Chris Steven, Abuja
As the Muhammadu Buhari administration continues its war against corruption, former president, Olusegun Obasanjo has said that the anti-graft war must be comprehensive and whole.
Speaking at the inaugural lecture of the Olusegun Obasanjo Good Governance and Development Research Center of the National Open University of Nigeria, NOUN in Abuja, the former president noted that corruption remains a strong enemy of progress and development.
Obasanjo, who delivered a lecture titled: “Leadership, good governance and the challenges of development in Nigeria: The way forward” called for the establishment of strong institutions.
His words: “Corruption is the enemy of progress and development. While it is true that there is corruption in every society, its pervasiveness, deleterious effects and debilitating impacts are more in societies with weak ethical frame works, rule of law and institutions to prevent and control corruption.
“The impact of corruption on the Nigerian society and economy has been devastating.
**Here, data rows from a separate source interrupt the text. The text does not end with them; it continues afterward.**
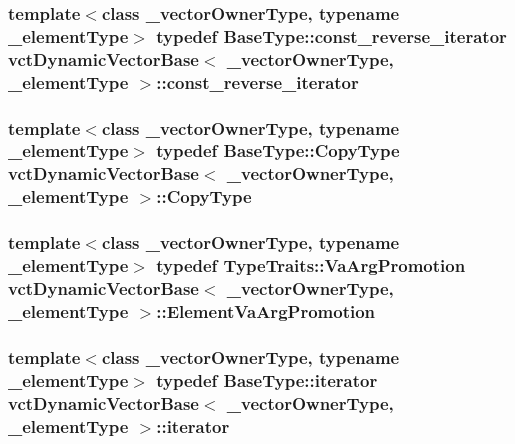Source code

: \subsubsection[{const\+\_\+reverse\+\_\+iterator}]{\setlength{\rightskip}{0pt plus 5cm}template$<$class \+\_\+vector\+Owner\+Type, typename \+\_\+element\+Type$>$ typedef {\bf Base\+Type\+::const\+\_\+reverse\+\_\+iterator} {\bf vct\+Dynamic\+Vector\+Base}$<$ \+\_\+vector\+Owner\+Type, \+\_\+element\+Type $>$\+::{\bf const\+\_\+reverse\+\_\+iterator}}\label{classvct_dynamic_vector_base_a19db937e3f8b2fdc7c7d6e720c2bc9b3}
\hypertarget{classvct_dynamic_vector_base_a62fcc6341849207c5273566d0bce3cf5}{}
\subsubsection[{Copy\+Type}]{\setlength{\rightskip}{0pt plus 5cm}template$<$class \+\_\+vector\+Owner\+Type, typename \+\_\+element\+Type$>$ typedef {\bf Base\+Type\+::\+Copy\+Type} {\bf vct\+Dynamic\+Vector\+Base}$<$ \+\_\+vector\+Owner\+Type, \+\_\+element\+Type $>$\+::{\bf Copy\+Type}}\label{classvct_dynamic_vector_base_a62fcc6341849207c5273566d0bce3cf5}
\hypertarget{classvct_dynamic_vector_base_a74f36531adfd7ec68ac6500176134156}{}
\subsubsection[{Element\+Va\+Arg\+Promotion}]{\setlength{\rightskip}{0pt plus 5cm}template$<$class \+\_\+vector\+Owner\+Type, typename \+\_\+element\+Type$>$ typedef {\bf Type\+Traits\+::\+Va\+Arg\+Promotion} {\bf vct\+Dynamic\+Vector\+Base}$<$ \+\_\+vector\+Owner\+Type, \+\_\+element\+Type $>$\+::{\bf Element\+Va\+Arg\+Promotion}}\label{classvct_dynamic_vector_base_a74f36531adfd7ec68ac6500176134156}
\hypertarget{classvct_dynamic_vector_base_a5f711892fff6a5b01aa014db476f3084}{}
\subsubsection[{iterator}]{\setlength{\rightskip}{0pt plus 5cm}template$<$class \+\_\+vector\+Owner\+Type, typename \+\_\+element\+Type$>$ typedef {\bf Base\+Type\+::iterator} {\bf vct\+Dynamic\+Vector\+Base}$<$ \+\_\+vector\+Owner\+Type, \+\_\+element\+Type $>$\+::{\bf iterator}}\label{classvct_dynamic_vector_base_a5f711892fff6a5b01aa014db476f3084}
\hypertarget{classvct_dynamic_vector_base_ad569da2c70b9f9468f466f59535d53c7}{}
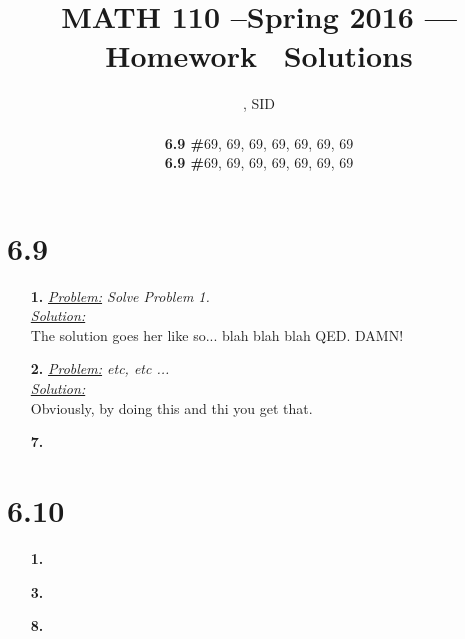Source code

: \documentclass[11pt, fleqn]{article}
\title{MATH 110 --Spring 2016 --- Homework \Homework\ Solutions}
\author{\large{\Name, SID \SID}\\\small{\parbox{0cm}{\begin{tabbing}\textbf{6.9 \#}69, 69, 69, 69, 69, 69, 69\\\textbf{6.9 \#}69, 69, 69, 69, 69, 69, 69\end{tabbing}}}}
\date{}
\begin{document}
\maketitle
\section*{6.9}
\begin{itemize}
    \setlength\itemsep{5ex}
    \item [\textbf{1.}]
    \textit{\underline{Problem:} Solve Problem 1.}\\[2ex]\textit{\underline{Solution:}}\\
        The solution goes her like so... blah blah blah QED. DAMN!
    
    \item [\textbf{2.}]
    \textit{\underline{Problem:} etc, etc ...}\\[2ex]\textit{\underline{Solution:}}\\
        Obviously, by doing this and thi you get that. 
    
    \item [\textbf{7.}]
\end{itemize}

\section*{6.10}
\begin{itemize}
    \setlength\itemsep{5ex}
    \item [\textbf{1.}]
    \item [\textbf{3.}]
    \item [\textbf{8.}]
\end{itemize}
\end{document}
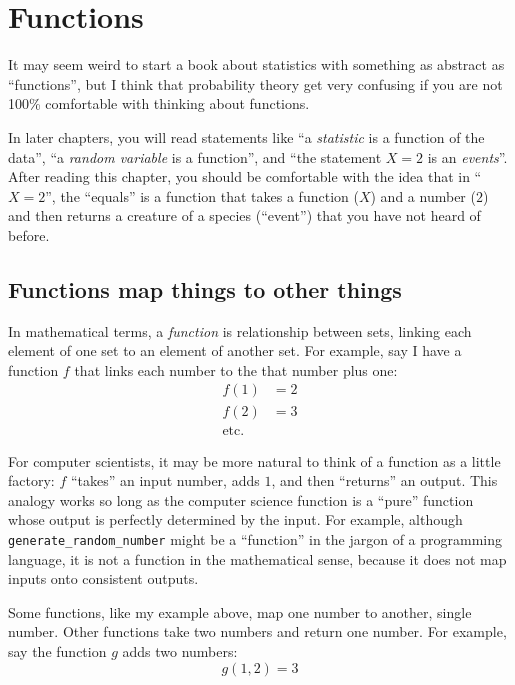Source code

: 
\chapter{Functions}
\label{chapter:functions}

It may seem weird to start a book about statistics with something as abstract
as ``functions'', but I think that probability theory get very confusing if you
are not 100\% comfortable with thinking about functions.

In later chapters, you will read statements like ``a \emph{statistic} is a
function of the data'', ``a \emph{random variable} is a function'', and ``the
statement $X=2$ is an \emph{events}''. After reading this chapter, you should
be comfortable with the idea that in ``$X=2$'', the ``equals'' is a function
that takes a function ($X$) and a number ($2$) and then returns a creature of a
species (``event'') that you have not heard of before.

\section{Functions map things to other things}

In mathematical terms, a \emph{function} is relationship between sets, linking
each element of one set to an element of another set. For example, say I have a
function $f$ that links each number to the that number plus one:
\begin{align*}
f(1) &= 2 \\
f(2) &= 3 \\
\text{etc.}
\end{align*}

For computer scientists, it may be more natural to think of a function as a
little factory: $f$ ``takes'' an input number, adds $1$, and then ``returns''
an output. This analogy works so long as the computer science function is a
``pure'' function whose output is perfectly determined by the input. For
example, although \texttt{generate\_random\_number} might be a ``function'' in
the jargon of a programming language, it is not a function in the mathematical
sense, because it does not map inputs onto consistent outputs.

Some functions, like my example above, map one number to another, single
number. Other functions take two numbers and return one number. For example, say
the function $g$ adds two numbers:
\begin{equation*}
g(1, 2) = 3
\end{equation*}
It continues to affect the government’s ability to provide basic services and negatively impacts the well-being of the population and its ability to rise out of poverty.
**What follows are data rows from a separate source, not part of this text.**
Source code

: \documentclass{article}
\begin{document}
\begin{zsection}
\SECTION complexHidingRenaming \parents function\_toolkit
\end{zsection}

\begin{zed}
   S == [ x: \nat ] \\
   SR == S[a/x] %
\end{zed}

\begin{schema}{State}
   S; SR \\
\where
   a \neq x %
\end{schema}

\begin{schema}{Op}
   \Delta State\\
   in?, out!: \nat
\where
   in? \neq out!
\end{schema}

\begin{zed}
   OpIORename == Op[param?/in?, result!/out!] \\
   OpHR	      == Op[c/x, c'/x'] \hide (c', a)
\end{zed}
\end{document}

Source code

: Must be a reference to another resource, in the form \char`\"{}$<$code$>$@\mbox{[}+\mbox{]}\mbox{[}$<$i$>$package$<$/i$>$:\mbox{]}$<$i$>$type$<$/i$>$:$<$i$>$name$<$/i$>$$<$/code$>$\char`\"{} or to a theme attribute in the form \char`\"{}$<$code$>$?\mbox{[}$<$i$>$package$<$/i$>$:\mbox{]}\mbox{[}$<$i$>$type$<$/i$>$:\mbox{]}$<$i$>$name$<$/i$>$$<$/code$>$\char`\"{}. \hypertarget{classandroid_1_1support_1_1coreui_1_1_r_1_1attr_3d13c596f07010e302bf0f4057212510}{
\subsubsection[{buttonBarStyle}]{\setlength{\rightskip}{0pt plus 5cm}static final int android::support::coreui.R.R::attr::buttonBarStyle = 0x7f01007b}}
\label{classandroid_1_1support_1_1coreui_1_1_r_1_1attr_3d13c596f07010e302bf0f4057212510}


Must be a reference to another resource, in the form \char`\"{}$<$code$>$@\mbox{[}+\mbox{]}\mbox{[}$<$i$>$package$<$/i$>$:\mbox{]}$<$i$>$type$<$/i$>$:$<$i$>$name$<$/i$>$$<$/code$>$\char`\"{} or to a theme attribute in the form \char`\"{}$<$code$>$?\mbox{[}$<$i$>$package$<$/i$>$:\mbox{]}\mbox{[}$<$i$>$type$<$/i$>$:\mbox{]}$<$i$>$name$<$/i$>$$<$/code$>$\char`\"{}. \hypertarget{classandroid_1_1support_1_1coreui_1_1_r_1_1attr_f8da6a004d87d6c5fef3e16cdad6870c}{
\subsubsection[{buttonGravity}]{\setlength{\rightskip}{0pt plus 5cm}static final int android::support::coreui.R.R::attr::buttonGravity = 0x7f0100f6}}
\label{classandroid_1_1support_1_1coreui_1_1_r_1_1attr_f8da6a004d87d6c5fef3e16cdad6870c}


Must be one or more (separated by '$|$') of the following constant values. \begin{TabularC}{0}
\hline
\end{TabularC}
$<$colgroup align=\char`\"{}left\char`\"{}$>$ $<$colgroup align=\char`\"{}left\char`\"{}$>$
“I know that each arm of government has its responsibility and we must respect the separation of powers under the constitution. At the same time, we must have an acute and common perception of our problem and do all that is necessary to mitigate the impact of corruption in our society. We must stop pointing accusing fingers, shifting blame or passing the buck. Indeed, the buck ends with everyone.”
The former president, who said that successive governments in the country have identified corruption as the enemy of development, noted that corruption has had a devastating impact on the Nigerian economy.
He said “In Nigeria, successive governments have identified corruption as the enemy of development and several efforts, including legislation and structures and institutions have been established to fight the cancer worm.
“Upon taking oath of office on 29th May 1999, I made my stand clear with respect to the issue of corruption and left no one in doubt regarding our genuine commitment to fight corruption to standstill.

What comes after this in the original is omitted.